Top of SUPPLIED ENTRIES

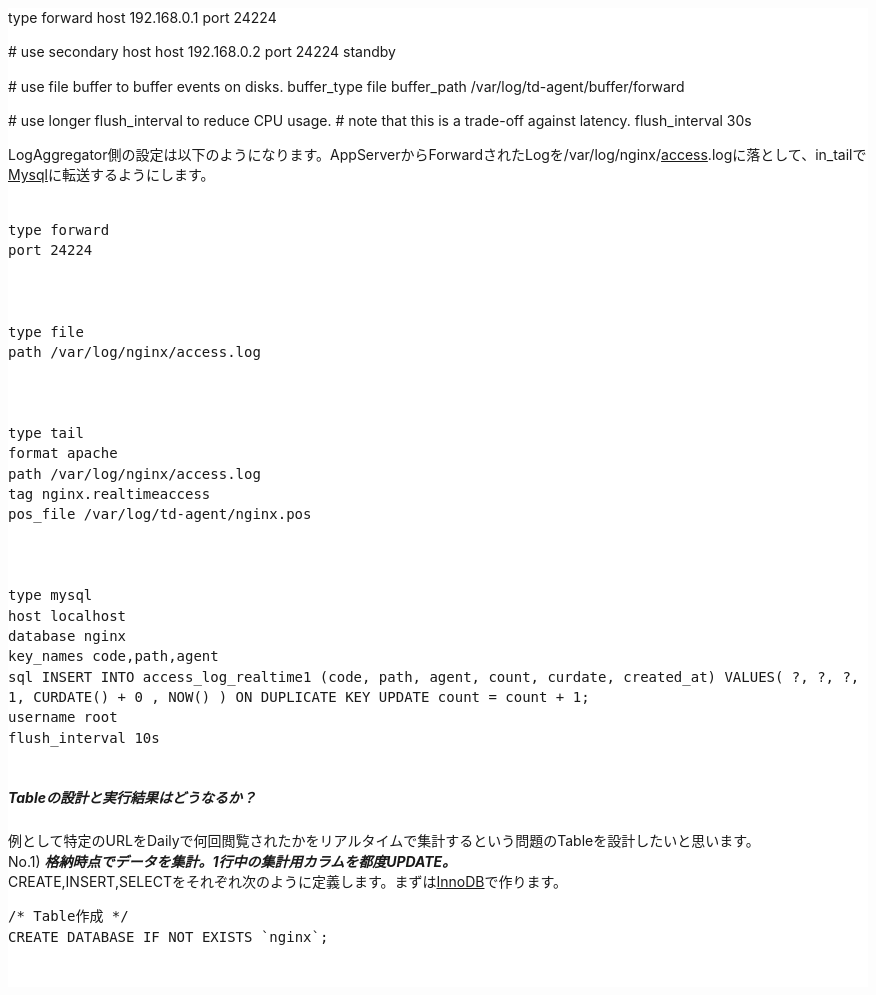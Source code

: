 <match nginx.access>
  type forward
  <server>
host 192.168.0.1
port 24224
  </server>

  <span class="synComment"># use secondary host</span>
  <server>
host 192.168.0.2
port 24224
standby
  </server>

  <span class="synComment"># use file buffer to buffer events on disks.</span>
  buffer_type file
  buffer_path /var/log/td-agent/buffer/forward

  <span class="synComment"># use longer flush_interval to reduce CPU usage.</span>
  <span class="synComment"># note that this is a trade-off against latency.</span>
  flush_interval 30s
</match>
</pre><p>LogAggregator側の設定は以下のようになります。AppServerからForwardされたLogを/var/log/nginx/<a class="keyword" href="http://d.hatena.ne.jp/keyword/access">access</a>.logに落として、in_tailで<a class="keyword" href="http://d.hatena.ne.jp/keyword/Mysql">Mysql</a>に転送するようにします。</p>
<pre class="hljs conf" data-lang="conf" data-unlink>  <source>
type forward
port 24224
  </source>

  <match nginx.access>
type file
path /var/log/nginx/access.log
  </match>

  <source>
type tail
format apache
path /var/log/nginx/access.log
tag nginx.realtimeaccess
pos_file /var/log/td-agent/nginx.pos
  </source>

  <match nginx.realtimeaccess>
type mysql
host localhost
database nginx
key_names code,path,agent
sql INSERT INTO access_log_realtime1 (code, path, agent, count, curdate, created_at) VALUES( ?, ?, ?, 1, CURDATE() + 0 , NOW() ) ON DUPLICATE KEY UPDATE count = count + 1;
username root
flush_interval 10s
  </match>
</pre>
</div>
<div class="section">
<h5>Tableの設計と実行結果はどうなるか？</h5>
<p>例として特定のURLをDailyで何回閲覧されたかをリアルタイムで集計するという問題のTableを設計したいと思います。<br />
No.1) <span class="deco" style="font-weight:bold;font-style:italic;">格納時点でデータを集計。1行中の集計用カラムを都度UPDATE。</span><br />
CREATE,INSERT,SELECTをそれぞれ次のように定義します。まずは<a class="keyword" href="http://d.hatena.ne.jp/keyword/InnoDB">InnoDB</a>で作ります。</p>
<pre class="hljs sql" data-lang="sql" data-unlink><span class="synComment">/* Table作成 */</span>
<span class="synStatement">CREATE</span> DATABASE <span class="synSpecial">IF</span> <span class="synStatement">NOT</span> <span class="synStatement">EXISTS</span> `nginx`;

Bottom of SUPPLIED ENTRIES

**ACTIVITY:** The result should be all the records, retyped exactly, with no pictures among them.

**RESPONSE BOX:**
Source code

: <match nginx.access>
  type forward
  <server>
host 192.168.0.1
port 24224
  </server>

  <span class="synComment"># use secondary host</span>
  <server>
host 192.168.0.2
port 24224
standby
  </server>

  <span class="synComment"># use file buffer to buffer events on disks.</span>
  buffer_type file
  buffer_path /var/log/td-agent/buffer/forward

  <span class="synComment"># use longer flush_interval to reduce CPU usage.</span>
  <span class="synComment"># note that this is a trade-off against latency.</span>
  flush_interval 30s
</match>
</pre><p>LogAggregator側の設定は以下のようになります。AppServerからForwardされたLogを/var/log/nginx/<a class="keyword" href="http://d.hatena.ne.jp/keyword/access">access</a>.logに落として、in_tailで<a class="keyword" href="http://d.hatena.ne.jp/keyword/Mysql">Mysql</a>に転送するようにします。</p>
<pre class="hljs conf" data-lang="conf" data-unlink>  <source>
type forward
port 24224
  </source>

  <match nginx.access>
type file
path /var/log/nginx/access.log
  </match>

  <source>
type tail
format apache
path /var/log/nginx/access.log
tag nginx.realtimeaccess
pos_file /var/log/td-agent/nginx.pos
  </source>

  <match nginx.realtimeaccess>
type mysql
host localhost
database nginx
key_names code,path,agent
sql INSERT INTO access_log_realtime1 (code, path, agent, count, curdate, created_at) VALUES( ?, ?, ?, 1, CURDATE() + 0 , NOW() ) ON DUPLICATE KEY UPDATE count = count + 1;
username root
flush_interval 10s
  </match>
</pre>
</div>
<div class="section">
<h5>Tableの設計と実行結果はどうなるか？</h5>
<p>例として特定のURLをDailyで何回閲覧されたかをリアルタイムで集計するという問題のTableを設計したいと思います。<br />
No.1) <span class="deco" style="font-weight:bold;font-style:italic;">格納時点でデータを集計。1行中の集計用カラムを都度UPDATE。</span><br />
CREATE,INSERT,SELECTをそれぞれ次のように定義します。まずは<a class="keyword" href="http://d.hatena.ne.jp/keyword/InnoDB">InnoDB</a>で作ります。</p>
<pre class="hljs sql" data-lang="sql" data-unlink><span class="synComment">/* Table作成 */</span>
<span class="synStatement">CREATE</span> DATABASE <span class="synSpecial">IF</span> <span class="synStatement">NOT</span> <span class="synStatement">EXISTS</span> `nginx`;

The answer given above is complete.